** Activity **
Extract every line below that contains the word "batches".

** Supplied material **

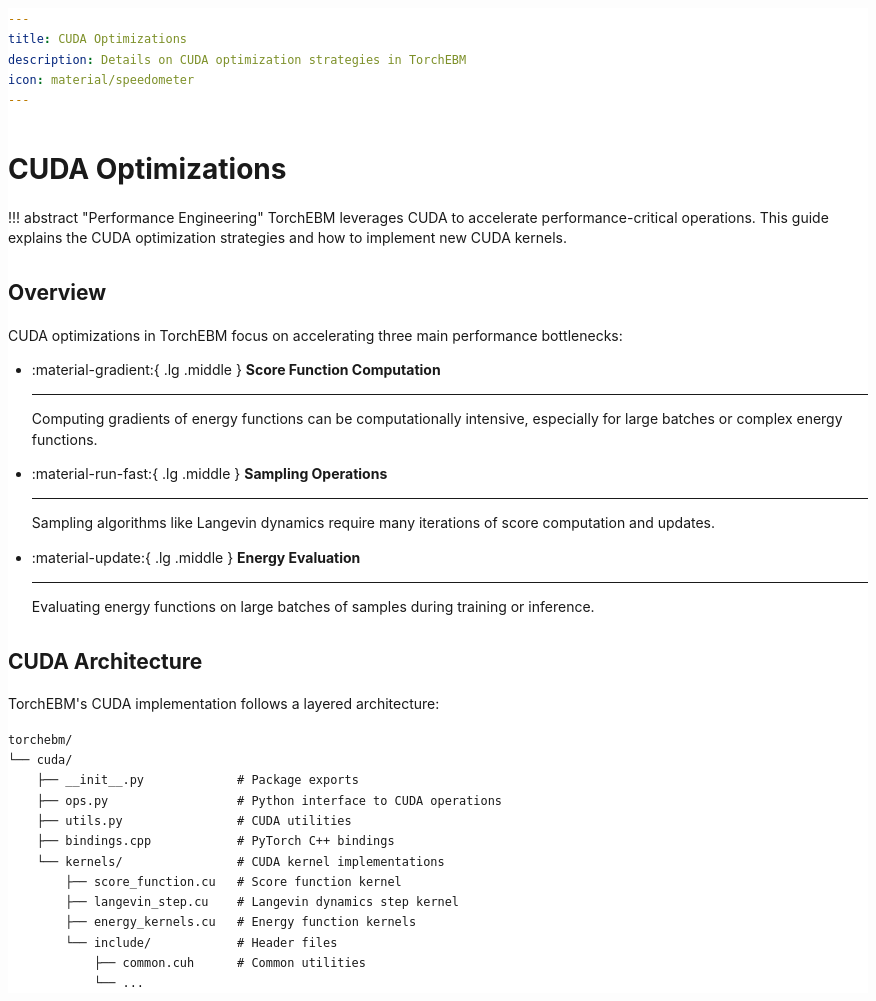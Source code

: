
 ```yaml
---
title: CUDA Optimizations
description: Details on CUDA optimization strategies in TorchEBM
icon: material/speedometer
---
```


# CUDA Optimizations

!!! abstract "Performance Engineering"
    TorchEBM leverages CUDA to accelerate performance-critical operations. This guide explains the CUDA optimization strategies and how to implement new CUDA kernels.

## Overview

CUDA optimizations in TorchEBM focus on accelerating three main performance bottlenecks:

<div class="grid cards" markdown>

-   :material-gradient:{ .lg .middle } __Score Function Computation__

    ---

    Computing gradients of energy functions can be computationally intensive, especially for large batches or complex energy functions.

-   :material-run-fast:{ .lg .middle } __Sampling Operations__

    ---

    Sampling algorithms like Langevin dynamics require many iterations of score computation and updates.

-   :material-update:{ .lg .middle } __Energy Evaluation__

    ---

    Evaluating energy functions on large batches of samples during training or inference.

</div>

## CUDA Architecture

TorchEBM's CUDA implementation follows a layered architecture:

```
torchebm/
└── cuda/
    ├── __init__.py             # Package exports
    ├── ops.py                  # Python interface to CUDA operations
    ├── utils.py                # CUDA utilities
    ├── bindings.cpp            # PyTorch C++ bindings
    └── kernels/                # CUDA kernel implementations
        ├── score_function.cu   # Score function kernel
        ├── langevin_step.cu    # Langevin dynamics step kernel
        ├── energy_kernels.cu   # Energy function kernels
        └── include/            # Header files
            ├── common.cuh      # Common utilities
            └── ...
```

** Result of the task **
    Computing gradients of energy functions can be computationally intensive, especially for large batches or complex energy functions.
    Evaluating energy functions on large batches of samples during training or inference.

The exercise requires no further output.